Below are the records. State how many of their lines hold the word "pages", and add nothing else.
═════ PROVIDED RECORDS
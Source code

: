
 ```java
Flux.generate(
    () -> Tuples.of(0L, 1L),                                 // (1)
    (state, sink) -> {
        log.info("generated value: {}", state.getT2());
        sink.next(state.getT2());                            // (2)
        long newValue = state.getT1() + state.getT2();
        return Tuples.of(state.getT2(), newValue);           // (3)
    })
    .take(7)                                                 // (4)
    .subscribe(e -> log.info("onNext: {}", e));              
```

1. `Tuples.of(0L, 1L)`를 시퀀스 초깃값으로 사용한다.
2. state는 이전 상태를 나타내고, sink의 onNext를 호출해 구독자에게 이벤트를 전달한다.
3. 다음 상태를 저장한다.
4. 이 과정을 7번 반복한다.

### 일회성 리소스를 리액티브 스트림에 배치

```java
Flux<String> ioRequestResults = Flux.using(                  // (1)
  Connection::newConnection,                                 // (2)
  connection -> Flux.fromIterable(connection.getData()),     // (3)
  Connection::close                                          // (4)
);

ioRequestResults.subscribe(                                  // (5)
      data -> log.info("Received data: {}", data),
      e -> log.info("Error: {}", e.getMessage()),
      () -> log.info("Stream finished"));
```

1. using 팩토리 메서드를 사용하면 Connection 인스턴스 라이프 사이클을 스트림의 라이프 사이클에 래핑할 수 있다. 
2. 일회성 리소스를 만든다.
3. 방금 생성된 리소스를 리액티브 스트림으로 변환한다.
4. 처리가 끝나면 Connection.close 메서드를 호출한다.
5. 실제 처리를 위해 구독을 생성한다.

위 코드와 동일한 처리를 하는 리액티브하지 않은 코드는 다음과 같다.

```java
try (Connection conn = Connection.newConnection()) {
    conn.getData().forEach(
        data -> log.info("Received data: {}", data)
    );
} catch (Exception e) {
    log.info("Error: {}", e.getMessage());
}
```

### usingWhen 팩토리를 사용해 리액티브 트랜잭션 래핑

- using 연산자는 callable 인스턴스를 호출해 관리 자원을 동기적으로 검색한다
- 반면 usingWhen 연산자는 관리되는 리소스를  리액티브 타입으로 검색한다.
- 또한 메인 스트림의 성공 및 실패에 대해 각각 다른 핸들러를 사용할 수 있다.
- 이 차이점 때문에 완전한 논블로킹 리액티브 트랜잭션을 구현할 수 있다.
══════════
═════ PROVIDED RECORDS
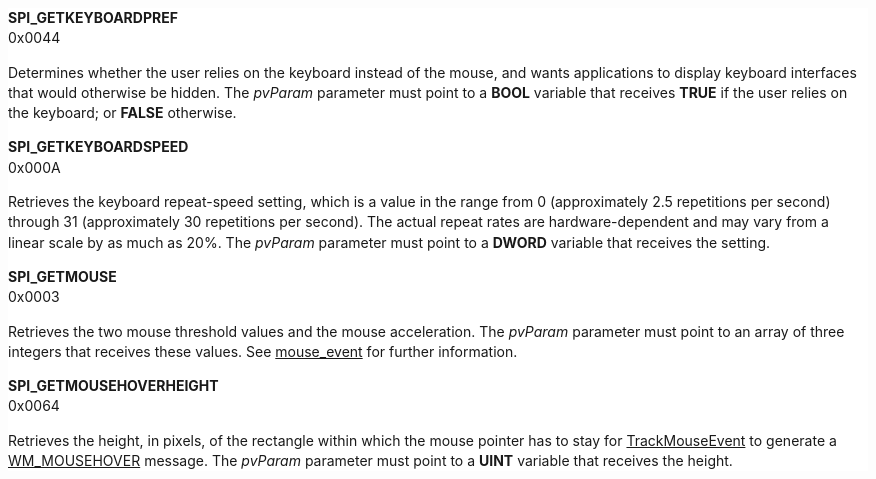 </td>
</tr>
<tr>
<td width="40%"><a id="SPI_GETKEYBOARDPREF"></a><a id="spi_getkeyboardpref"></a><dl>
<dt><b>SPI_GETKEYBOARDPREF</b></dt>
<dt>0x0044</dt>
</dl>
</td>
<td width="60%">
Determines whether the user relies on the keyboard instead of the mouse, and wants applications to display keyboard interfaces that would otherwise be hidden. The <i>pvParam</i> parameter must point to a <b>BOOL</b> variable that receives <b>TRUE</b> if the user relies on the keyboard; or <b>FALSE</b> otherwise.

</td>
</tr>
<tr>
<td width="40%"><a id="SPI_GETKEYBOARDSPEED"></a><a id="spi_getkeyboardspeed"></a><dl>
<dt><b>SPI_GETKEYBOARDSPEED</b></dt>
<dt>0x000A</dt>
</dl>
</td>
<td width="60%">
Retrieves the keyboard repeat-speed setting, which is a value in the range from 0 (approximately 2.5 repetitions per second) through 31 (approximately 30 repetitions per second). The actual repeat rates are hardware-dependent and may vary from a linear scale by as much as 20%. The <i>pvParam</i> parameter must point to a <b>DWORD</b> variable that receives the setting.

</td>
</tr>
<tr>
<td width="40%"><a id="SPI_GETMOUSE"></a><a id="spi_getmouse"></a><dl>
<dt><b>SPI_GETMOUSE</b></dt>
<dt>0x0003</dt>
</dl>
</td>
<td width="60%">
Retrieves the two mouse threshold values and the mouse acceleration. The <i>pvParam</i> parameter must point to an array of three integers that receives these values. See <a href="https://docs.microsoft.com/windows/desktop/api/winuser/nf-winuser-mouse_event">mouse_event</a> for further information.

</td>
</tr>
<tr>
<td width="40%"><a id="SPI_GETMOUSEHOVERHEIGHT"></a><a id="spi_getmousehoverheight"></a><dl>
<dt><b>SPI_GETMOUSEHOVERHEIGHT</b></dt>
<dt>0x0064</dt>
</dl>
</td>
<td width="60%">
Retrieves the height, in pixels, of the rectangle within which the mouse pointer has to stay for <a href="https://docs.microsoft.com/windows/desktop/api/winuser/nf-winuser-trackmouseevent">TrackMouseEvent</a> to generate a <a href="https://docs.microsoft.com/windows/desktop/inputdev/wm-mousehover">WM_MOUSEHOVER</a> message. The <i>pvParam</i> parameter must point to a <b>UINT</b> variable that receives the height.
══════════
═════ PROVIDED RECORDS
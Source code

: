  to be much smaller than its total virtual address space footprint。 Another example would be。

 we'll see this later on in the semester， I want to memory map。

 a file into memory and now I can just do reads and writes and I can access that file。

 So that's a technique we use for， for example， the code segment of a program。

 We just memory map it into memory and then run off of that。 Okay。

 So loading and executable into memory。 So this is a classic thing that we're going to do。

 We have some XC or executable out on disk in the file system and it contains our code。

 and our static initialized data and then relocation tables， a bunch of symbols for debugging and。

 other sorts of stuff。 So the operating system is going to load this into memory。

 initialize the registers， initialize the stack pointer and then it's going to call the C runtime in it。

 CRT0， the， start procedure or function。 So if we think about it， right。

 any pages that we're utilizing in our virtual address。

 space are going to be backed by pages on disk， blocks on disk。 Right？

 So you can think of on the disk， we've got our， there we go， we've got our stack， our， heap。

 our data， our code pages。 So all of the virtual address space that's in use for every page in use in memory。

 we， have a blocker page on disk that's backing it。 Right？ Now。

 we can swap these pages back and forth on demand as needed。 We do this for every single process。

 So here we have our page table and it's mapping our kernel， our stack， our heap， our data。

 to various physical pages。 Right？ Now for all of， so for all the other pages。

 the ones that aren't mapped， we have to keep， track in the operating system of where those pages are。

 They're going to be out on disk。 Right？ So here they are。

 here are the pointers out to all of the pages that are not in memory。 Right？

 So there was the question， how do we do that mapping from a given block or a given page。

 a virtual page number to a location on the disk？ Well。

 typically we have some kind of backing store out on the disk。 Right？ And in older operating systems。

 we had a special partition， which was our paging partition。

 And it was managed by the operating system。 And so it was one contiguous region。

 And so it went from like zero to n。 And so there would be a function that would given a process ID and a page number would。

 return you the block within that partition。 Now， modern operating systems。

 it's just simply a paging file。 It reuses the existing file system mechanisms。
══════════
**OUTPUT OF THE EXERCISE**
7